Your instructions. Each line of the data below should be repeated exactly.

Records for processing.
########################################

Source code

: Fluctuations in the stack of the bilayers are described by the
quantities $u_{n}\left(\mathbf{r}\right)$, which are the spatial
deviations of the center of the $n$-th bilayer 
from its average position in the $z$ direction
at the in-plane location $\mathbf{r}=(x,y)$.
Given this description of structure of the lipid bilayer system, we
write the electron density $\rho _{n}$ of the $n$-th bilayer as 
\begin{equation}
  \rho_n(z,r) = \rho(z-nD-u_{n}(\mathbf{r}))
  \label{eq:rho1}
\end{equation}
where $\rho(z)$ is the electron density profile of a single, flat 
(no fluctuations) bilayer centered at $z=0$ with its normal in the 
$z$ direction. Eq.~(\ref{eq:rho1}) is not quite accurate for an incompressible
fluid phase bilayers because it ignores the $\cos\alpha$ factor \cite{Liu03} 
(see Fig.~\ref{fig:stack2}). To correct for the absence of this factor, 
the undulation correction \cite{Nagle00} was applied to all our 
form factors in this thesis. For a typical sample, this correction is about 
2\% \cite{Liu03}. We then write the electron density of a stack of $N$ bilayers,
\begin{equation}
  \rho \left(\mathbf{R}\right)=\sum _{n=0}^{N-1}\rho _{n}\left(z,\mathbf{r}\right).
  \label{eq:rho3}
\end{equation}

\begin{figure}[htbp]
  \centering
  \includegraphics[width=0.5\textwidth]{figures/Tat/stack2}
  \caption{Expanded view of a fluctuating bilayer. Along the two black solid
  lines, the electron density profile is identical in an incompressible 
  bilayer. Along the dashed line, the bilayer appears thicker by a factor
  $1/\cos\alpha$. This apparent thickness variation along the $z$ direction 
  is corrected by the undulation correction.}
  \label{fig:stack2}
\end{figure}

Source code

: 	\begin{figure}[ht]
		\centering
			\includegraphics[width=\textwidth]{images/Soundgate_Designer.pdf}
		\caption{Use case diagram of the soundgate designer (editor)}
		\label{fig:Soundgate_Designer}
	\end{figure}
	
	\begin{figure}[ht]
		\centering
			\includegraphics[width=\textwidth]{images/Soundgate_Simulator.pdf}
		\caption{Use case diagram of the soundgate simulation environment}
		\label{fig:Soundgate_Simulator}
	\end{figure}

########################################

Answer for this exercise.
Source code

: Fluctuations in the stack of the bilayers are described by the
quantities $u_{n}\left(\mathbf{r}\right)$, which are the spatial
deviations of the center of the $n$-th bilayer 
from its average position in the $z$ direction
at the in-plane location $\mathbf{r}=(x,y)$.
Given this description of structure of the lipid bilayer system, we
write the electron density $\rho _{n}$ of the $n$-th bilayer as 
\begin{equation}
  \rho_n(z,r) = \rho(z-nD-u_{n}(\mathbf{r}))
  \label{eq:rho1}
\end{equation}
where $\rho(z)$ is the electron density profile of a single, flat 
(no fluctuations) bilayer centered at $z=0$ with its normal in the 
$z$ direction. Eq.~(\ref{eq:rho1}) is not quite accurate for an incompressible
fluid phase bilayers because it ignores the $\cos\alpha$ factor \cite{Liu03} 
(see Fig.~\ref{fig:stack2}). To correct for the absence of this factor, 
the undulation correction \cite{Nagle00} was applied to all our 
form factors in this thesis. For a typical sample, this correction is about 
2\% \cite{Liu03}. We then write the electron density of a stack of $N$ bilayers,
\begin{equation}
  \rho \left(\mathbf{R}\right)=\sum _{n=0}^{N-1}\rho _{n}\left(z,\mathbf{r}\right).
  \label{eq:rho3}
\end{equation}

\begin{figure}[htbp]
  \centering
  \includegraphics[width=0.5\textwidth]{figures/Tat/stack2}
  \caption{Expanded view of a fluctuating bilayer. Along the two black solid
  lines, the electron density profile is identical in an incompressible 
  bilayer. Along the dashed line, the bilayer appears thicker by a factor
  $1/\cos\alpha$. This apparent thickness variation along the $z$ direction 
  is corrected by the undulation correction.}
  \label{fig:stack2}
\end{figure}

Source code

: 	\begin{figure}[ht]
		\centering
			\includegraphics[width=\textwidth]{images/Soundgate_Designer.pdf}
		\caption{Use case diagram of the soundgate designer (editor)}
		\label{fig:Soundgate_Designer}
	\end{figure}
	
	\begin{figure}[ht]
		\centering
			\includegraphics[width=\textwidth]{images/Soundgate_Simulator.pdf}
		\caption{Use case diagram of the soundgate simulation environment}
		\label{fig:Soundgate_Simulator}
	\end{figure}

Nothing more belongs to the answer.